Warszawa podjęła decyzję ws. nieruchomości po radzieckich dyplomatach. Rosjanie są wściekli

Prezydent Warszawy Rafał Trzaskowski opublikował wpis w mediach społecznościowych, w którym przekazał, że władze Warszawy w reakcji na rosyjską inwazję na Ukrainę postanowiły przejąć nieruchomości, które w przeszłości należały do radzieckich dyplomatów. Chodzi o osiedle przy ul. Sobieskiego 100.
– Od miesięcy pracujemy nad przejęciem osiedla przy ul. Sobieskiego 100. Wobec rosyjskiej agresji na Ukrainę zdecydowałem, że długofalowo urządzimy tam mieszkania na potrzeby ukraińskich rodzin z dziećmi – powiedział we wtorek Trzaskowski.

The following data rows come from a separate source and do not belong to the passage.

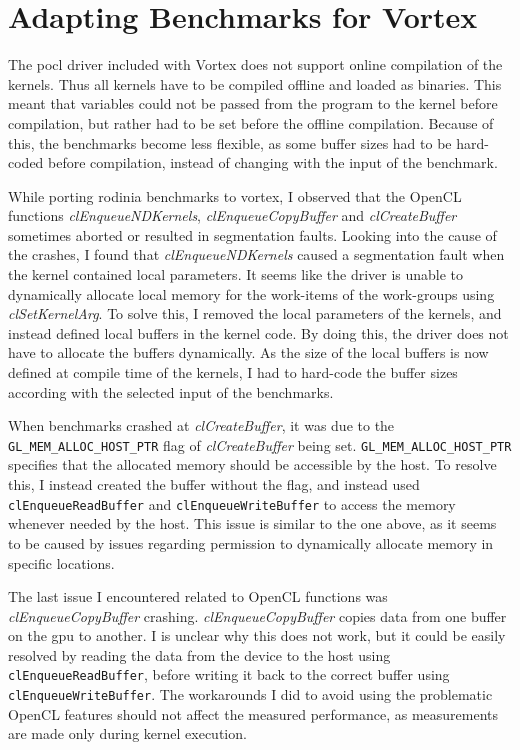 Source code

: 
\section{Adapting Benchmarks for Vortex}

The \gls{pocl} driver included with Vortex does not support online compilation of the kernels. Thus all kernels have to be compiled offline and loaded as binaries. This meant that variables could not be passed from the program to the kernel before compilation, but rather had to be set before the offline compilation. Because of this, the benchmarks become less flexible, as some buffer sizes had to be hard-coded before compilation, instead of changing with the input of the benchmark.

While porting \Gls{rodinia} benchmarks to \Gls{vortex}, I observed that the OpenCL functions \textit{clEnqueueNDKernels}, \textit{clEnqueueCopyBuffer} and \textit{clCreateBuffer} sometimes aborted or resulted in segmentation faults. Looking into the cause of the crashes, I found that \textit{clEnqueueNDKernels} caused a segmentation fault when the kernel contained local parameters. It seems like the driver is unable to dynamically allocate local memory for the work-items of the work-groups using \textit{clSetKernelArg}. To solve this, I removed the local parameters of the kernels, and instead defined local buffers in the kernel code. By doing this, the driver does not have to allocate the buffers dynamically. As the size of the local buffers is now defined at compile time of the kernels, I had to hard-code the buffer sizes according with the selected input of the benchmarks.

When benchmarks crashed at \textit{clCreateBuffer}, it was due to the \texttt{GL\_MEM\_ALLOC\_HOST\_PTR} flag of \textit{clCreateBuffer} being set. \texttt{GL\_MEM\_ALLOC\_HOST\_PTR} specifies that the allocated memory should be accessible by the host. To resolve this, I instead created the buffer without the flag, and instead used \texttt{clEnqueueReadBuffer} and \texttt{clEnqueueWriteBuffer} to access the memory whenever needed by the host. This issue is similar to the one above, as it seems to be caused by issues regarding permission to dynamically allocate memory in specific locations.

The last issue I encountered related to OpenCL functions was \textit{clEnqueueCopyBuffer} crashing. \textit{clEnqueueCopyBuffer} copies data from one buffer on the \acrshort{gpu} to another. I is unclear why this does not work, but it could be easily resolved by reading the data from the device to the host using \texttt{clEnqueueReadBuffer}, before writing it back to the correct buffer using \texttt{clEnqueueWriteBuffer}. The workarounds I did to avoid using the problematic OpenCL features should not affect the measured performance, as measurements are made only during kernel execution.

– Decyzja o podjęciu działań wobec nieruchomości przy ul. Sobieskiego ma bezpośredni związek z napaścią Rosji na Ukrainę. Nie zgadzamy się z tym bestialskim aktem agresji. Czas skończyć z pobłażliwym traktowaniem Federacji Rosyjskiej, także w zakresie bezprawnie zajmowanych budynków – dodał.
Nieruchomości do Skarbu Państwa
Wiceszef MSZ Marcin Przydacz przekazał, że „sąd nakazał opuszczenie nieruchomości przy ul. Sobieskiego w Warszawie przez stronę rosyjską”. – Istnieje konieczność wyegzekwowania tego prawa przez odpowiednie instytucje. Mamy nadzieję, że nieruchomości wrócą do Skarbu Państwu – zaznaczył.
We wtorek wieczorem resort spraw zagranicznych podał, że wystąpił do właściwych organów administracji publicznej, rekomendując wszczęcie postępowań egzekucyjnych w sprawie dwóch nieruchomości niewykorzystywanych na cele dyplomatyczno-konsularne i znajdujących się w bezprawnym posiadaniu Federacji Rosyjskiej, tj. nieruchomości położonych przy ul. Sobieskiego 100 oraz przy ul. Kieleckiej 45. W stosunku do obu tych nieruchomości zapadły prawomocne orzeczenia sądów polskich nakazujące ich wydanie prawowitemu właścicielowi – Skarbowi Państwa – czytamy w komunikacie MSZ.
Reakcja Rosjan
Decyzja o przejęciu nieruchomości przy ul. Sobieskiego 100 bardzo zdenerwowała Rosjan. Przewodniczący rosyjskiej Rady Społecznej ds. Współpracy Międzynarodowej i Dyplomacji Publicznej Siergiej Ordżonikidze powiedział w rozmowie ze Sputnikiem, że jest to „pogwałcenie prawa międzynarodowego”.
Z kolei ambasador Rosji w Polsce Siergiej Andriejew zapowiedział działania prawne rosyjskiej placówki.